Nationalists have regained control of Catalonia's regional government as a new cabinet was sworn into office.
The move automatically ends just over seven months of direct rule by Spain's central government.
The cabinet is led by Quim Torra, a close aide to former Catalonia leader Carles Puigdemont.
Mr Torra said he is willing to talk to Spain's new Prime Minister Pedro Sánchez.
He said: "Let's talk, let's address this issue, let's take risks, you and us."
It comes on the day that Socialist Pedro Sánchez, who has said he wants talks on Catalonia but opposes any independence referendum, was officially sworn in as new Spanish prime minister.
Mr Sánchez' predecessor, the conservative Mariano Rajoy, imposed direct rule over Catalonia at the end of October after nationalists led by Mr Puigdemont held an independence referendum deemed illegal by Spanish courts.
According to the Spanish constitution, direct rule from Madrid was due to end the moment a new regional government was put in place in Barcelona.
It took several tense months, after snap regional elections were held in December, for Catalan nationalists to get a new cabinet approved by the regional parliament and to get past Madrid's moves to block any candidate who was in self-imposed exile, like Mr Puigdemont, or in jail.
In Madrid, Mr Sánchez was sworn in before King Felipe, his right hand on the constitution - the first time that was not done with the Bible or a crucifix.
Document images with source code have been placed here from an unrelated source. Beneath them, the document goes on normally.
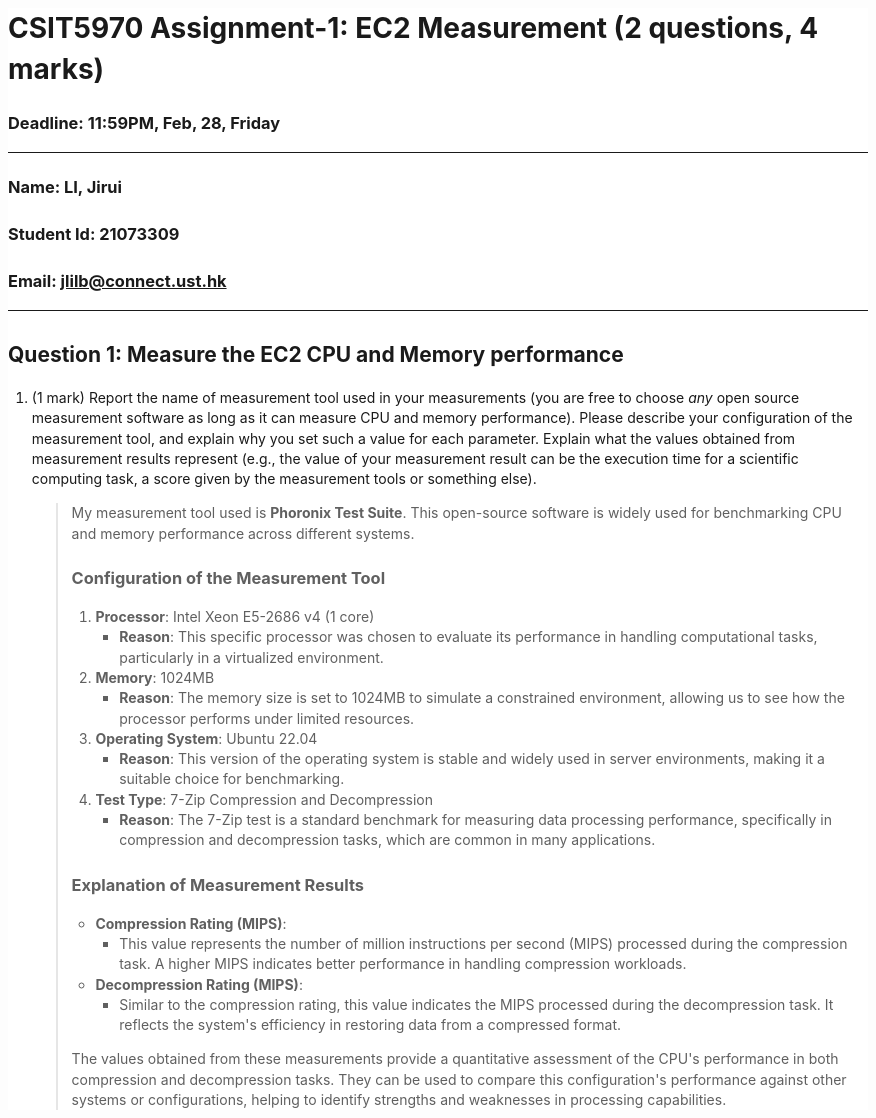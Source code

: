 # CSIT5970 Assignment-1: EC2 Measurement (2 questions, 4 marks)

### Deadline: 11:59PM, Feb, 28, Friday

---

### Name:    LI, Jirui
### Student Id:    21073309
### Email:  jlilb@connect.ust.hk

---

## Question 1: Measure the EC2 CPU and Memory performance

1. (1 mark) Report the name of measurement tool used in your measurements (you are free to choose *any* open source measurement software as long as it can measure CPU and memory performance). Please describe your configuration of the measurement tool, and explain why you set such a value for each parameter. Explain what the values obtained from measurement results represent (e.g., the value of your measurement result can be the execution time for a scientific computing task, a score given by the measurement tools or something else).

    > My measurement tool used is **Phoronix Test Suite**. This open-source software is widely used for benchmarking CPU and memory performance across different systems.
    >
    > ### Configuration of the Measurement Tool
    >
    > 1. **Processor**: Intel Xeon E5-2686 v4 (1 core)
    >    - **Reason**: This specific processor was chosen to evaluate its performance in handling computational tasks, particularly in a virtualized environment.
    > 2. **Memory**: 1024MB
    >    - **Reason**: The memory size is set to 1024MB to simulate a constrained environment, allowing us to see how the processor performs under limited resources.
    > 3. **Operating System**: Ubuntu 22.04
    >    - **Reason**: This version of the operating system is stable and widely used in server environments, making it a suitable choice for benchmarking.
    > 4. **Test Type**: 7-Zip Compression and Decompression
    >    - **Reason**: The 7-Zip test is a standard benchmark for measuring data processing performance, specifically in compression and decompression tasks, which are common in many applications.
    >
    > ### Explanation of Measurement Results
    >
    > - **Compression Rating (MIPS)**:
    >   - This value represents the number of million instructions per second (MIPS) processed during the compression task. A higher MIPS indicates better performance in handling compression workloads.
    > - **Decompression Rating (MIPS)**:
    >   - Similar to the compression rating, this value indicates the MIPS processed during the decompression task. It reflects the system's efficiency in restoring data from a compressed format.
    >
    > The values obtained from these measurements provide a quantitative assessment of the CPU's performance in both compression and decompression tasks. They can be used to compare this configuration's performance against other systems or configurations, helping to identify strengths and weaknesses in processing capabilities.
He became prime minister with only 84 seats for his Socialist Party in the 350-member assembly thanks to support from the hard-left Podemos and smaller nationalist parties.
He said he intends to steer the country through to mid-2020 when the parliamentary term ends.
But his majority - the smallest for a Spanish government since the return to democracy following Francisco Franco's death in 1975, makes it unclear how long his administration can last.